The effects of chronic administration and subsequent withdrawal of mu-, kappa- and delta-opioid receptor agonists on the levels of cyclic GMP in several brain regions and spinal cord of mice were determined in an attempt to further study the role of NO cascade in opioid actions. The agonists at mu-, kappa- and delta-opioid receptor included morphine, U-50,488H and DPDPE, respectively. Tolerance to morphine was associated with highly significant increases in cGMP levels in corpus striatum (41%), cortex (36%), midbrain (73%) and cerebellum (51%) relative to controls. Abstinence caused increases in cGMP levels in corpus striatum (61%) and pens and medulla (45%).

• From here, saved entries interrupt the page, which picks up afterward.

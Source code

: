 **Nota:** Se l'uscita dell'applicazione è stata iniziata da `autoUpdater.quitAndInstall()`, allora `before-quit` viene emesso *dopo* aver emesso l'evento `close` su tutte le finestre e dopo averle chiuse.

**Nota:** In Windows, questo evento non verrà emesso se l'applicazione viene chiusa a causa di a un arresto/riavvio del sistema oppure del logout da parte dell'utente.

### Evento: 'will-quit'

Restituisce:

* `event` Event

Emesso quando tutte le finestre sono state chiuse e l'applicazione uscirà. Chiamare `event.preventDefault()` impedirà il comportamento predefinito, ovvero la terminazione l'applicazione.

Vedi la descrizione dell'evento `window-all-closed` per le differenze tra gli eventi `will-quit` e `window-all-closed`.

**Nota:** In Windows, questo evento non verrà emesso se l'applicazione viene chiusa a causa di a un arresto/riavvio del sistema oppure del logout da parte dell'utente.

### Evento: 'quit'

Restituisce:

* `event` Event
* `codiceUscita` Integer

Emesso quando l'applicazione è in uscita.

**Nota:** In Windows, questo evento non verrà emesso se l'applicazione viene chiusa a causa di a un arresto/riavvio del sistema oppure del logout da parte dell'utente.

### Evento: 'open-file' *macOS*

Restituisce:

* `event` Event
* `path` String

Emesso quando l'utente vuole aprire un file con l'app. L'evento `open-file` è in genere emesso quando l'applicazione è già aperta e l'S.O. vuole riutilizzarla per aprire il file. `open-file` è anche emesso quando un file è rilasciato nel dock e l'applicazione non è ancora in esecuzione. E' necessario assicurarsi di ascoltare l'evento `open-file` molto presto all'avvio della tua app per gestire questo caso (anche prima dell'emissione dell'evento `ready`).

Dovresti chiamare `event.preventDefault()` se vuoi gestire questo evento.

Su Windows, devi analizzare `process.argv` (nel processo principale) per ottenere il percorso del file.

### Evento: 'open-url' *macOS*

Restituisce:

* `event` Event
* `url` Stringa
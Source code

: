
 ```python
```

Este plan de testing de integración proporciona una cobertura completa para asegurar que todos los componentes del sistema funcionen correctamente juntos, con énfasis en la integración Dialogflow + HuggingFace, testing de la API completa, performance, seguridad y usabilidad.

Tolerance to U-50,488H resulted in increases in cGMP levels in midbrain (52%) whereas abstinence from U-50,488H increased the cGMP levels in pens and medulla(76%). Tolerance to DPDPE was associated with increases in cGMP levels in hypothalamus (12%) and pens and medulla (33%) but decreases in cerebellum (66%) and spinal cord (58%). Abstinence from DPDPE produced increases in cGMP levels in pens and medulla (14%) but decreases in cerebellum (67%) and spinal cord (50%). Overall treatment with morphine and U-50,488H produced increases in cGMP levels in brain regions whereas DPDPE produced decreases in brain regions and spinal cord. Previous studies have shown that chronic administration of mu- and kappa-opioid receptor agonists induce NO synthase (NOS) in certain brain regions and that the inhibitors of NO synthase attenuate tolerance to mu- and kappa- but not to delta-opioid receptors agonists. Since activation of NO increases the production of cGMP, the present results demonstrating alterations of cGMP levels by mu-, kappa- and delta-opioid receptor agonists are consistent with the behavioral results with NOS inhibitors on tolerance to mu-, kappa- and delta-opioid receptor agonists. (C) 1997 Elsevier Science Inc.